There have been many attempts to make a Fantastic Four cartoon work, but none of them have panned out. The 1978 version stands out as particularly egregious, as it doesn't even have most as it didn't even feature the four original members. Instead of the Human Torch, we got H.E.R.B.I.E. The endlessly punchable robot was essentially a combination of Jar-Jar Binks, Scrappy Doo and those racist robots from Transformers 2, voiced by what sounds like a meth-addled Marvin the Martian.
The program has the Marvel Super Heroes problem of barely qualifying as animation. It might have more moving parts than that old relic, but it lacks the Jack Kirby art for a basis. As a result, the show has a distinctly sub-Jabberjaw level of visual quality.
While the cartoon did include classic FF villains like Dr Doom and the Mole Man, their most memorable exploit was their laughable run-in with Magneto. Reed Richards broke down the X-Men villain by simply pointing a wooden gun at him.
Mags was so depressed at his own stupidity that he willingly surrendered to the police and entered the back of their clearly metal police car.
But that's nothing compared to what they did to poor Thing.

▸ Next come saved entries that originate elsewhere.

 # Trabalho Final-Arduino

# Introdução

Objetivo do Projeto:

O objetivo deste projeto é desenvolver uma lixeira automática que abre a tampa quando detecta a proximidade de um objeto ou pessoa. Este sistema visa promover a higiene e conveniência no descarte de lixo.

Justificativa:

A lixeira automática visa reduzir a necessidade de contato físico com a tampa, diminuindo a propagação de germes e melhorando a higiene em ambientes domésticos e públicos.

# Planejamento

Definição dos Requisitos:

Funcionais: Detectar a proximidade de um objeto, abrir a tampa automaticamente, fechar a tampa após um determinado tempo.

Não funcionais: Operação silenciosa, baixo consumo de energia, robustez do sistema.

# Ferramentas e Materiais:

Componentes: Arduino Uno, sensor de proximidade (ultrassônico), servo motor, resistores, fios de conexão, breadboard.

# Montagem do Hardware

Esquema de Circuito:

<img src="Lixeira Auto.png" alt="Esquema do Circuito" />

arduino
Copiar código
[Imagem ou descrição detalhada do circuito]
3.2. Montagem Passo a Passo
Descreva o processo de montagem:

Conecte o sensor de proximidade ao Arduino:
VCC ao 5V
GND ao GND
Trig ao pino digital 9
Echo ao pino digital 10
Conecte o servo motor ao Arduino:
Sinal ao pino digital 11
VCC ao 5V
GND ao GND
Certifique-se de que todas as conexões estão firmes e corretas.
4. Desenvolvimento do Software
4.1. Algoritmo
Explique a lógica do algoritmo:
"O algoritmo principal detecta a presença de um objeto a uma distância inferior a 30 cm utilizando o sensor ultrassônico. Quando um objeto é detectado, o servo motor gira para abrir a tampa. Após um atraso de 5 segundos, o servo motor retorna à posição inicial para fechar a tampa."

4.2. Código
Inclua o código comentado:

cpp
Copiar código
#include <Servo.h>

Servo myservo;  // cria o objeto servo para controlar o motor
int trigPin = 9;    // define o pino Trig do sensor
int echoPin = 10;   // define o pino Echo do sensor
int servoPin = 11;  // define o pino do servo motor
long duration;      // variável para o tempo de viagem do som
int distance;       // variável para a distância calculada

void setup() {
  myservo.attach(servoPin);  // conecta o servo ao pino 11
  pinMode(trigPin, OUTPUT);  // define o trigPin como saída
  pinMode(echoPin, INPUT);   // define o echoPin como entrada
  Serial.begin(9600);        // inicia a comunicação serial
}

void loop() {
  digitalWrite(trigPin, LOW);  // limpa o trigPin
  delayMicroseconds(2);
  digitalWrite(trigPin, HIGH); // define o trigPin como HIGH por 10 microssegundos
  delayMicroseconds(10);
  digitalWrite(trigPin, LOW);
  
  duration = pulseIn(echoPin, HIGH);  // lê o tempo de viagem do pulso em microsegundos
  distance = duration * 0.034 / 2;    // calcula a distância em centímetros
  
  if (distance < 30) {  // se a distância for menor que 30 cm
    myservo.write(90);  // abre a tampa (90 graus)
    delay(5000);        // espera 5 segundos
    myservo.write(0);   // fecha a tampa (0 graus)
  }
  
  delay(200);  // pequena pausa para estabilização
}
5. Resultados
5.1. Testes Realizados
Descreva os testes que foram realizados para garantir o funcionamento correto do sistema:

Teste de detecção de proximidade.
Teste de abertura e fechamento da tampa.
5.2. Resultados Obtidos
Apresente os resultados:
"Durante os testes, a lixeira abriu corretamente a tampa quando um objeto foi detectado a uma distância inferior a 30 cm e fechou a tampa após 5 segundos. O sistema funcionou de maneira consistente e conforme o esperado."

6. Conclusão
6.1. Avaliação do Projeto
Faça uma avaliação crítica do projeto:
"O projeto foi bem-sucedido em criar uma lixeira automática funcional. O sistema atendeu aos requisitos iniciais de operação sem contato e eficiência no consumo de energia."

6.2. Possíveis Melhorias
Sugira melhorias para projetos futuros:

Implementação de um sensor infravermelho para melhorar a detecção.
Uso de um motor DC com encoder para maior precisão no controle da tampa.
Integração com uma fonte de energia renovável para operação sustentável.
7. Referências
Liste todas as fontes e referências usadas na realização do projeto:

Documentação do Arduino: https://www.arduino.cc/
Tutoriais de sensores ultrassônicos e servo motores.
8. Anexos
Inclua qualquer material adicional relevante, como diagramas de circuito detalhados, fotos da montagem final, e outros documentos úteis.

Originally part of an Flintstones double-feature with the Fred and Barney Show, The Thing starred the titular Fantastic Four member all on his lonesome. But instead of the lovable Yancy Street goon Ben Grimm, the superhero in question was just a shitty teen who gets his Thing powers from two magic rings. This twerp can Thing-out any time he wants by clasping his rings together and yelling "Thing Ring, Do Your Thing!"
Not only does it look goofy as hell (why does the ring also supply him a magic speedo?), but turning Thing's curse into an on/off switch obliterates any nuance the character had in the first place. It's like throwing Spider-Man into a steampunk apocalypse.
Spider-Man Unlimited was an attempt at taking the iconic titular character and putting him in a completely new setting. Like that time Heinz added green food coloring to ketchup, it was a bold move that ultimately did not pay off.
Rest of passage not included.